ASSIGNED TASK: What lines of the data below hold "Francisco"? Show them.

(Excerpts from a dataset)

- - -

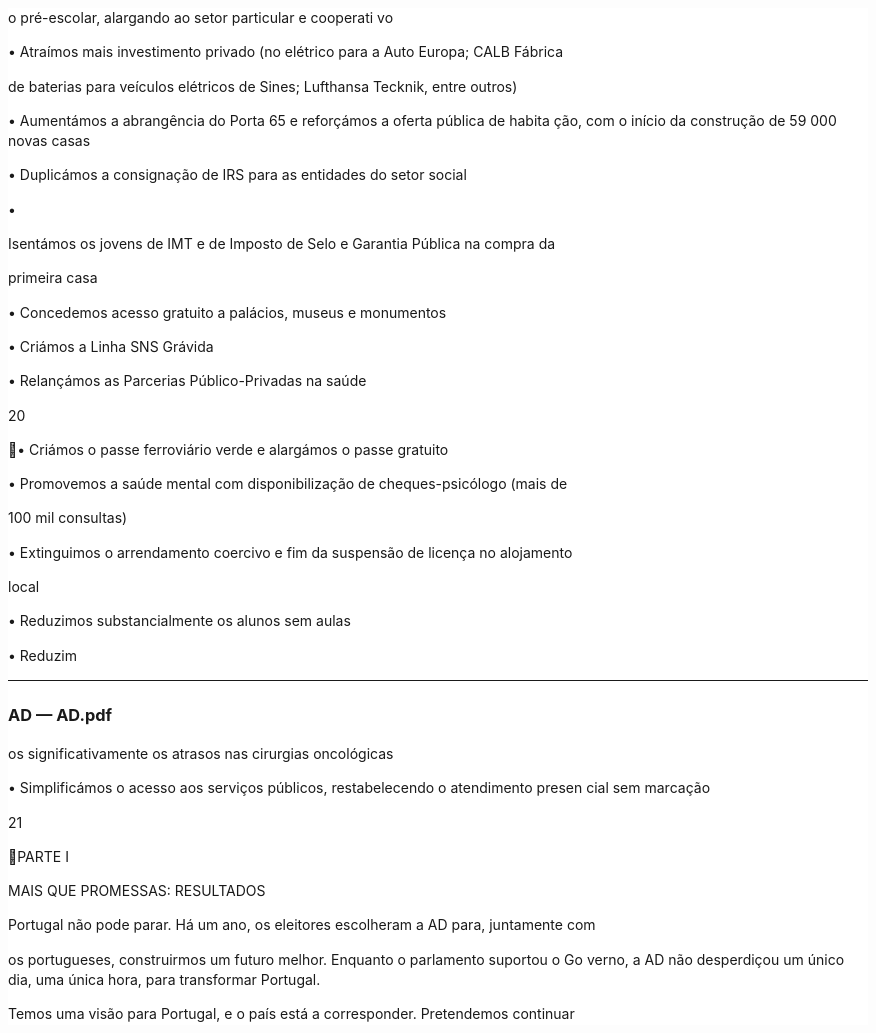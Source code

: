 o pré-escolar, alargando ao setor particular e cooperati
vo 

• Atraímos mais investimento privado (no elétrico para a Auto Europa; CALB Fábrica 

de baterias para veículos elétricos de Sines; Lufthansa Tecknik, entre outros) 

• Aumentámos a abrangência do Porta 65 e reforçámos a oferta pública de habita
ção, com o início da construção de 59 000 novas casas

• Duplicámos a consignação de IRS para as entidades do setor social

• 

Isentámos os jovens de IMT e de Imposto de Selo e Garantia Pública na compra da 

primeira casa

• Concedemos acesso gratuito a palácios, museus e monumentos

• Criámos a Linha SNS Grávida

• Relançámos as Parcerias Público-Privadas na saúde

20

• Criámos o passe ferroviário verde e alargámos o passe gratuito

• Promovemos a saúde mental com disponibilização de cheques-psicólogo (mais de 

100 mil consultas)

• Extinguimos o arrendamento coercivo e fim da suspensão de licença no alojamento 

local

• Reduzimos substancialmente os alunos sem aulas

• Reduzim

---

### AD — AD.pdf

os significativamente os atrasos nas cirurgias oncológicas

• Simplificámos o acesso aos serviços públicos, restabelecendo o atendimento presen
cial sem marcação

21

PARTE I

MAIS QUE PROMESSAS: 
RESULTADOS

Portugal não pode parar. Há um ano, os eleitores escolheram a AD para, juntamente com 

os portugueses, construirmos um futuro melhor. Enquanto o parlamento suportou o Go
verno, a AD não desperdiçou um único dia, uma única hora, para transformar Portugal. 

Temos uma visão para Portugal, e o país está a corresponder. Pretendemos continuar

- - -

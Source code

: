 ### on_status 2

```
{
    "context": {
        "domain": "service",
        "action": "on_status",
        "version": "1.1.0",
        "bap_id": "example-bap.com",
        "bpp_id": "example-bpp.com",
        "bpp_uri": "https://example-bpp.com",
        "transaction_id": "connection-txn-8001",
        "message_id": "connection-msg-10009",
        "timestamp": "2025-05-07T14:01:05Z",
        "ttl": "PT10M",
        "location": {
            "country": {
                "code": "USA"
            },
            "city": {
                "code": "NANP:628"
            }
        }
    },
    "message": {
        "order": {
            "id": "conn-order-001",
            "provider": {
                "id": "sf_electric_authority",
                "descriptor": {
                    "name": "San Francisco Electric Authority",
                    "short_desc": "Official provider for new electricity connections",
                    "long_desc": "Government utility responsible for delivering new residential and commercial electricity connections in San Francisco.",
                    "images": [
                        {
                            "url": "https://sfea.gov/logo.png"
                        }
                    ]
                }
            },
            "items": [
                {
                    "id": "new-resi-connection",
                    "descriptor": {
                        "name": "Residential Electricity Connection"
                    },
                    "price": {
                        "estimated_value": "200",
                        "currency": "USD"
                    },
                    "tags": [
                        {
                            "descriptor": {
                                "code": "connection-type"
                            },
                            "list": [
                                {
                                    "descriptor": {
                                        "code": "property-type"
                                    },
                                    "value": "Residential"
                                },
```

- - -

TASK RESPONSE:
                    "name": "San Francisco Electric Authority",
                    "long_desc": "Government utility responsible for delivering new residential and commercial electricity connections in San Francisco.",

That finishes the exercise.